→ What you should do: The entries below are to be restated exactly, and their images are to be omitted.

→ Source records:
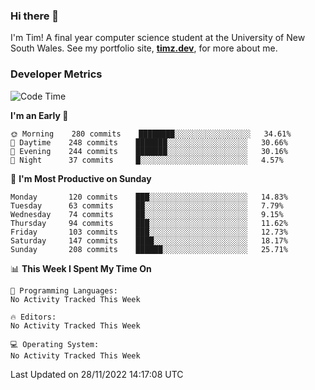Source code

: ### Hi there 👋

I'm Tim! A final year computer science student at the University of New South
Wales. See my portfolio site, <strong><a href="https://timz.dev">timz.dev</a></strong>,
for more about me.

### Developer Metrics

<!-- [![Top Languages](https://github-readme-stats.vercel.app/api/wakatime?username=Tymotex&langs_count=5&custom_title=Top%205%20Languages&hide=Other&theme=material-palenight)](https://github.com/anuraghazra/github-readme-stats) -->

<!--START_SECTION:waka-->
![Code Time](http://img.shields.io/badge/Code%20Time-1%2C114%20hrs%2051%20mins-blue)

**I'm an Early 🐤** 

```text
🌞 Morning    280 commits    ████████░░░░░░░░░░░░░░░░░   34.61% 
🌆 Daytime    248 commits    ███████░░░░░░░░░░░░░░░░░░   30.66% 
🌃 Evening    244 commits    ███████░░░░░░░░░░░░░░░░░░   30.16% 
🌙 Night      37 commits     █░░░░░░░░░░░░░░░░░░░░░░░░   4.57%

```
📅 **I'm Most Productive on Sunday** 

```text
Monday       120 commits    ███░░░░░░░░░░░░░░░░░░░░░░   14.83% 
Tuesday      63 commits     ██░░░░░░░░░░░░░░░░░░░░░░░   7.79% 
Wednesday    74 commits     ██░░░░░░░░░░░░░░░░░░░░░░░   9.15% 
Thursday     94 commits     ███░░░░░░░░░░░░░░░░░░░░░░   11.62% 
Friday       103 commits    ███░░░░░░░░░░░░░░░░░░░░░░   12.73% 
Saturday     147 commits    ████░░░░░░░░░░░░░░░░░░░░░   18.17% 
Sunday       208 commits    ██████░░░░░░░░░░░░░░░░░░░   25.71%

```


📊 **This Week I Spent My Time On** 

```text
💬 Programming Languages: 
No Activity Tracked This Week

🔥 Editors: 
No Activity Tracked This Week

💻 Operating System: 
No Activity Tracked This Week

```


 Last Updated on 28/11/2022 14:17:08 UTC
<!--END_SECTION:waka-->

<!-- [![Tymotex's GitHub stats](https://github-readme-stats.vercel.app/api?username=Tymotex)](https://github.com/anuraghazra/github-readme-stats) -->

→ Answer:
Source code

: ### Hi there 👋

I'm Tim! A final year computer science student at the University of New South
Wales. See my portfolio site, <strong><a href="https://timz.dev">timz.dev</a></strong>,
for more about me.

### Developer Metrics

<!-- [![Top Languages](https://github-readme-stats.vercel.app/api/wakatime?username=Tymotex&langs_count=5&custom_title=Top%205%20Languages&hide=Other&theme=material-palenight)](https://github.com/anuraghazra/github-readme-stats) -->

<!--START_SECTION:waka-->
![Code Time](http://img.shields.io/badge/Code%20Time-1%2C114%20hrs%2051%20mins-blue)

**I'm an Early 🐤** 

```text
🌞 Morning    280 commits    ████████░░░░░░░░░░░░░░░░░   34.61% 
🌆 Daytime    248 commits    ███████░░░░░░░░░░░░░░░░░░   30.66% 
🌃 Evening    244 commits    ███████░░░░░░░░░░░░░░░░░░   30.16% 
🌙 Night      37 commits     █░░░░░░░░░░░░░░░░░░░░░░░░   4.57%

```
📅 **I'm Most Productive on Sunday** 

```text
Monday       120 commits    ███░░░░░░░░░░░░░░░░░░░░░░   14.83% 
Tuesday      63 commits     ██░░░░░░░░░░░░░░░░░░░░░░░   7.79% 
Wednesday    74 commits     ██░░░░░░░░░░░░░░░░░░░░░░░   9.15% 
Thursday     94 commits     ███░░░░░░░░░░░░░░░░░░░░░░   11.62% 
Friday       103 commits    ███░░░░░░░░░░░░░░░░░░░░░░   12.73% 
Saturday     147 commits    ████░░░░░░░░░░░░░░░░░░░░░   18.17% 
Sunday       208 commits    ██████░░░░░░░░░░░░░░░░░░░   25.71%

```


📊 **This Week I Spent My Time On** 

```text
💬 Programming Languages: 
No Activity Tracked This Week

🔥 Editors: 
No Activity Tracked This Week

💻 Operating System: 
No Activity Tracked This Week

```


 Last Updated on 28/11/2022 14:17:08 UTC
<!--END_SECTION:waka-->

<!-- [![Tymotex's GitHub stats](https://github-readme-stats.vercel.app/api?username=Tymotex)](https://github.com/anuraghazra/github-readme-stats) -->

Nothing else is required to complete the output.